Prediction of intermediate band in Ti/V doped γ-In(2)S(3)

Materials with an intermediate energy band (IB) introduced in the forbidden gap are viable alternatives to tandem configurations of solar cells for increasing the photon-conversion efficiency. One of the aspiring designs proposed for the intermediate band concept is hyperdoped (Ti, V):In(2)S(3). Being very important in copper indium gallium sulfide (CIGS) solar cells, indium thiospinel (In(2)S(3)) is known for its three different temperature as well as pressure, polymorphs.
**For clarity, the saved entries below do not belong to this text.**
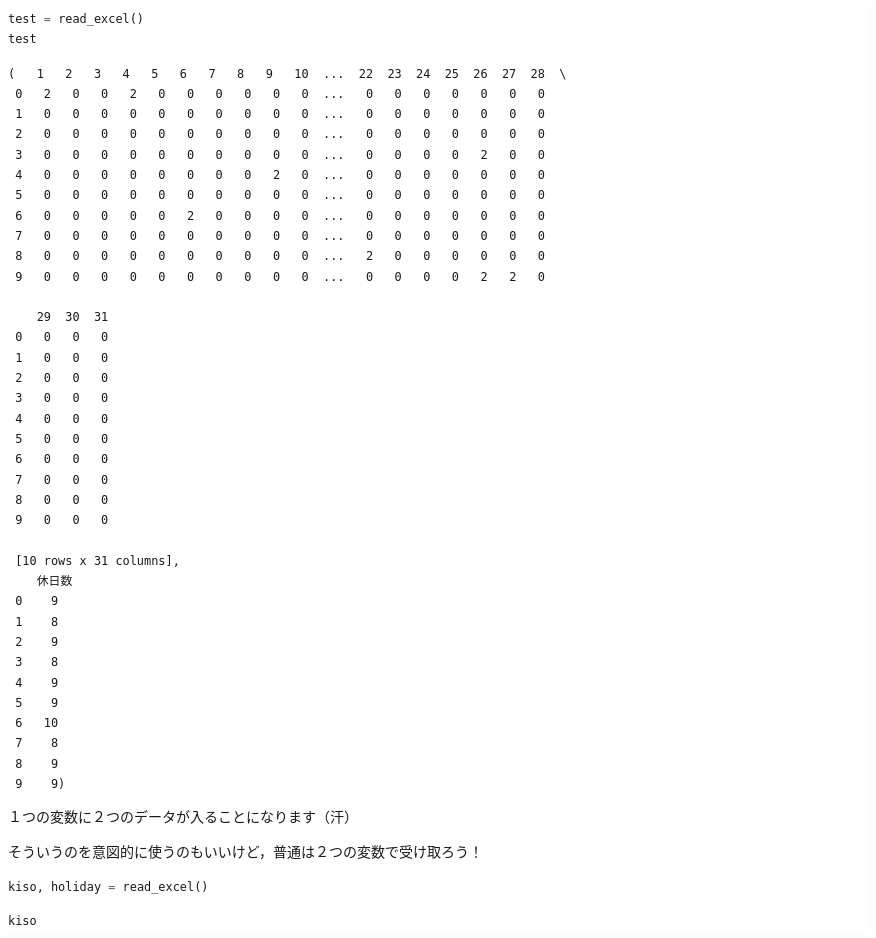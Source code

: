 
```python
test = read_excel()
test
```




    (   1   2   3   4   5   6   7   8   9   10  ...  22  23  24  25  26  27  28  \
     0   2   0   0   2   0   0   0   0   0   0  ...   0   0   0   0   0   0   0   
     1   0   0   0   0   0   0   0   0   0   0  ...   0   0   0   0   0   0   0   
     2   0   0   0   0   0   0   0   0   0   0  ...   0   0   0   0   0   0   0   
     3   0   0   0   0   0   0   0   0   0   0  ...   0   0   0   0   2   0   0   
     4   0   0   0   0   0   0   0   0   2   0  ...   0   0   0   0   0   0   0   
     5   0   0   0   0   0   0   0   0   0   0  ...   0   0   0   0   0   0   0   
     6   0   0   0   0   0   2   0   0   0   0  ...   0   0   0   0   0   0   0   
     7   0   0   0   0   0   0   0   0   0   0  ...   0   0   0   0   0   0   0   
     8   0   0   0   0   0   0   0   0   0   0  ...   2   0   0   0   0   0   0   
     9   0   0   0   0   0   0   0   0   0   0  ...   0   0   0   0   2   2   0   
     
        29  30  31  
     0   0   0   0  
     1   0   0   0  
     2   0   0   0  
     3   0   0   0  
     4   0   0   0  
     5   0   0   0  
     6   0   0   0  
     7   0   0   0  
     8   0   0   0  
     9   0   0   0  
     
     [10 rows x 31 columns],
        休日数
     0    9
     1    8
     2    9
     3    8
     4    9
     5    9
     6   10
     7    8
     8    9
     9    9)



１つの変数に２つのデータが入ることになります（汗）

そういうのを意図的に使うのもいいけど，普通は２つの変数で受け取ろう！


```python
kiso, holiday = read_excel()
```


```python
kiso
```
The most stable β-In(2)S(3) was experimentally shown to have an isolated intermediate band (IB) and exhibits sub-band gap absorption due to the completely filled IB after V-doping. Though experimental observation holds a positive signature, recent DFT studies did not show a metallic intermediate band for the V dopant in the 3+ charge state. In order to clarify this, we have taken incentive from experimental XRD analysis that V-doped β-In(2)S(3) shows peaks from disordered In vacancies (either α or γ), in addition to the ordered In vacancies expected. Hence, we have carried out state-of-the-art DFT based computations on pure and Ti, V-doped In(2)S(3) in the γ-phase which has not been studied yet. We considered the Ti and V dopants in various charge states. Our theoretical study including hybrid functional, does in fact find the IB in V-doped γ-In(2)S(3). However, at equilibrium the IB lies in between the Fermi level (E(F)) and conduction band minimum (CBM).